Op verzoek van Philips en andere Europese lampenfabrikanten heeft de Europese Commissie een anti-dumpingheffing gelegd op spaarlampen uit China. Deze protectionistische maatregel is slecht gefundeerd en staat haaks op de milieudoelstellingen van de EU. De Raad van Ministers moet de heffing van tafel vegen.

Spaarlampen zijn een zegen voor het milieu en voor de portemonnee. Als alle huishoudens in de EU op deze energie-efficiënte vorm van verlichting zouden overschakelen, zouden we tien forse elektriciteitscentrales kunnen sluiten. Dat zou een betekenisvolle bijdrage leveren aan de vermindering van de uitstoot van broeikasgassen, waartoe de EU zich verplicht heeft op grond van het Kyoto Protocol.

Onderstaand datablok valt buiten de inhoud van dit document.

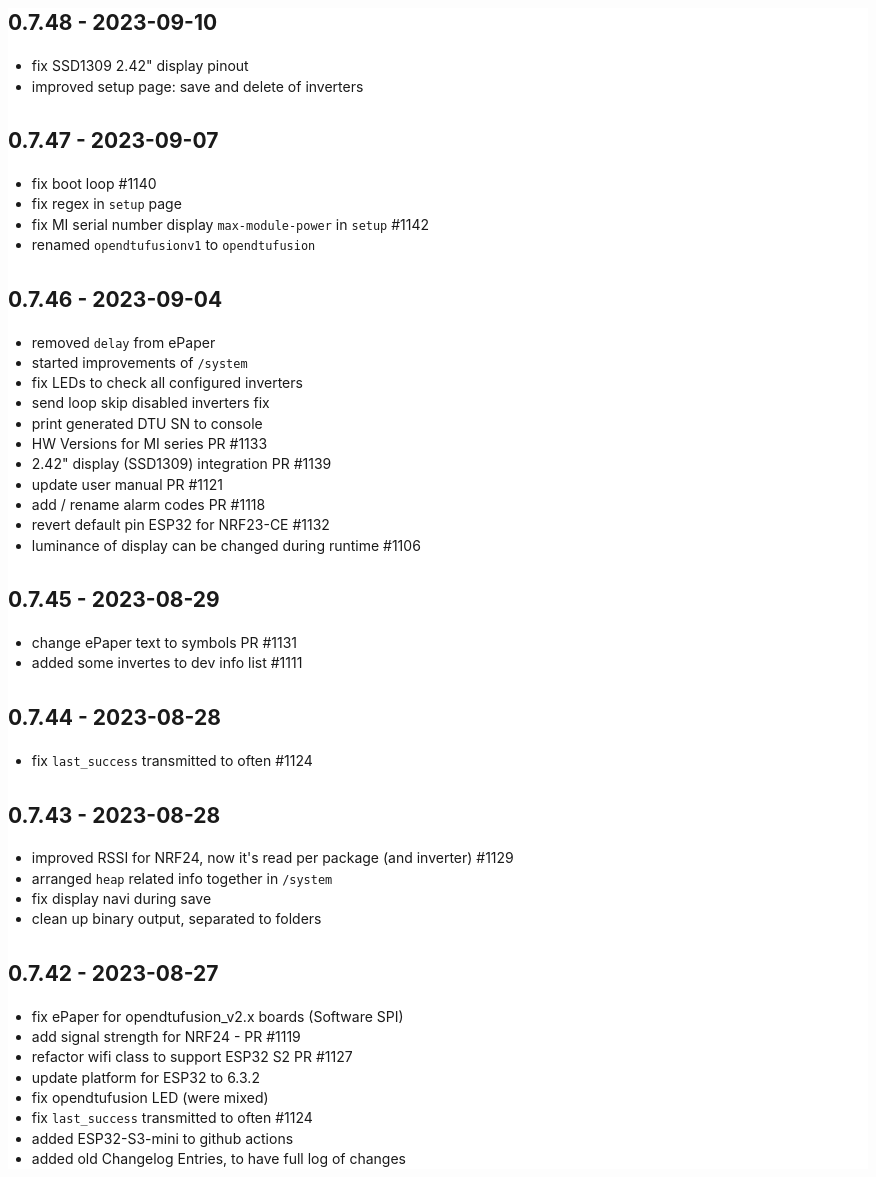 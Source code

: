 ## 0.7.48 - 2023-09-10
* fix SSD1309 2.42" display pinout
* improved setup page: save and delete of inverters

## 0.7.47 - 2023-09-07
* fix boot loop #1140
* fix regex in `setup` page
* fix MI serial number display `max-module-power` in `setup` #1142
* renamed `opendtufusionv1` to `opendtufusion`

## 0.7.46 - 2023-09-04
* removed `delay` from ePaper
* started improvements of `/system`
* fix LEDs to check all configured inverters
* send loop skip disabled inverters fix
* print generated DTU SN to console
* HW Versions for MI series PR #1133
* 2.42" display (SSD1309) integration PR #1139
* update user manual PR #1121
* add / rename alarm codes PR #1118
* revert default pin ESP32 for NRF23-CE #1132
* luminance of display can be changed during runtime #1106

## 0.7.45 - 2023-08-29
* change ePaper text to symbols PR #1131
* added some invertes to dev info list #1111

## 0.7.44 - 2023-08-28
* fix `last_success` transmitted to often #1124

## 0.7.43 - 2023-08-28
* improved RSSI for NRF24, now it's read per package (and inverter) #1129
* arranged `heap` related info together in `/system`
* fix display navi during save
* clean up binary output, separated to folders

## 0.7.42 - 2023-08-27
* fix ePaper for opendtufusion_v2.x boards (Software SPI)
* add signal strength for NRF24 - PR #1119
* refactor wifi class to support ESP32 S2 PR #1127
* update platform for ESP32 to 6.3.2
* fix opendtufusion LED (were mixed)
* fix `last_success` transmitted to often #1124
* added ESP32-S3-mini to github actions
* added old Changelog Entries, to have full log of changes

Nog onlangs, op de Top van Gothenburg in juni, bevestigden de regeringsleiders van de EU-landen dat zij de toegezegde broeikasgasreducties zullen verwezenlijken, ongeacht de uitkomst van de onderhandelingen over de invulling van Kyoto Protocol die dezer dagen in Bonn plaatsvinden.
Er is ook een financieel argument voor spaarlampen: alle Europese huishoudens samen zouden bij overschakeling op spaarlampen zo'n 17 miljard gulden besparen, dat is maar liefst 170 gulden per huishouden.

Hoewel spaarlampen de elektriciteitsrekening verlagen en veel langer meegaan dan gloeilampen, hangt er in het gemiddelde Europese huis nog slechts 1,3 spaarlamp, tegen 23,7 gloeilampen. De esthetische tekortkomingen en de hogere aanschafprijs van de spaarlamp drukken de vraag. Het eerste bezwaar vervalt allengs: er komen steeds fraaiere, elegantere spaarlampen op de markt. Het tweede bezwaar, de hoge aanschafprijs, zou door consumenten moeten worden weggestreept tegen veel grotere besparing op hun energienota, maar blijkt in de praktijk voor velen een psychologische barrière. Het Europese handelsbeleid helpt niet om deze barrière te slechten, integendeel.

Veel van onze spaarlampen komen uit China. Tot februari 2001 bereikten ze de Europese markt zonder importheffing. Sinds die datum geldt er een importheffing op spaarlampen, die kan oplopen tot 74,4 procent. Hierdoor is de prijs voor de consument met 30 tot 40 procent gestegen.
De aanstichters van deze bizarre importheffing zijn de bedrijven Philips, Osram en SLI Lighting. Philips heeft kort geleden zijn laatste spaarlampenfabriek in de EU gesloten. De productie is uit het Zeeuws-Vlaamse Terneuzen naar Oost-Europa overgeheveld. Het Duitse Osram en het Brits-Scandinavische SLI Lighting produceren nog wel in de EU.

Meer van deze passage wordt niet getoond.